* [Material for this exercise]
-------------------------

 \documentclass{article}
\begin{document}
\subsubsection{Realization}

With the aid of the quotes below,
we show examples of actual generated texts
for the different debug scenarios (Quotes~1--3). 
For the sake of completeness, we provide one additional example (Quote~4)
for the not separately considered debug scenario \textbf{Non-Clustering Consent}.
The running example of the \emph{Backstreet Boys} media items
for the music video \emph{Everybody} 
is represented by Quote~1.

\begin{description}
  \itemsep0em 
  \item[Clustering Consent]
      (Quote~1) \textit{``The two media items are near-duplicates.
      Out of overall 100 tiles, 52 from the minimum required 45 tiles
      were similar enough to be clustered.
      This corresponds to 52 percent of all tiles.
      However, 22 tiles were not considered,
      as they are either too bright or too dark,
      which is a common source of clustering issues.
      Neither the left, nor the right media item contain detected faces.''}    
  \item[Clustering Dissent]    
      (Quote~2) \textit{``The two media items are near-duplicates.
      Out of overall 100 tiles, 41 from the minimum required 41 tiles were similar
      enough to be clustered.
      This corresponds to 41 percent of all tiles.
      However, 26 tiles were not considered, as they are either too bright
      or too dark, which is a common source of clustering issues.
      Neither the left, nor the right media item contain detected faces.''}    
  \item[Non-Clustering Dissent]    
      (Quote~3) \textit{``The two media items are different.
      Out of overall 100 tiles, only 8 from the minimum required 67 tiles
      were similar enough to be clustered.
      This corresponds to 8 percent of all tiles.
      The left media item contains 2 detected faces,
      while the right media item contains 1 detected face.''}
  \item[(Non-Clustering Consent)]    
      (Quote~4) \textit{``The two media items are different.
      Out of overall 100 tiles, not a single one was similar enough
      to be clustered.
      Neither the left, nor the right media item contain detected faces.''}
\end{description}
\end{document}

-------------------------

* [Aim of the exercise] One line contains "Out of overall 100 tiles, only". Return that line and every later line through the end of the listing above, exactly, and nothing else.

* [Exercise output]
      Out of overall 100 tiles, only 8 from the minimum required 67 tiles
      were similar enough to be clustered.
      This corresponds to 8 percent of all tiles.
      The left media item contains 2 detected faces,
      while the right media item contains 1 detected face.''}
  \item[(Non-Clustering Consent)]    
      (Quote~4) \textit{``The two media items are different.
      Out of overall 100 tiles, not a single one was similar enough
      to be clustered.
      Neither the left, nor the right media item contain detected faces.''}
\end{description}
\end{document}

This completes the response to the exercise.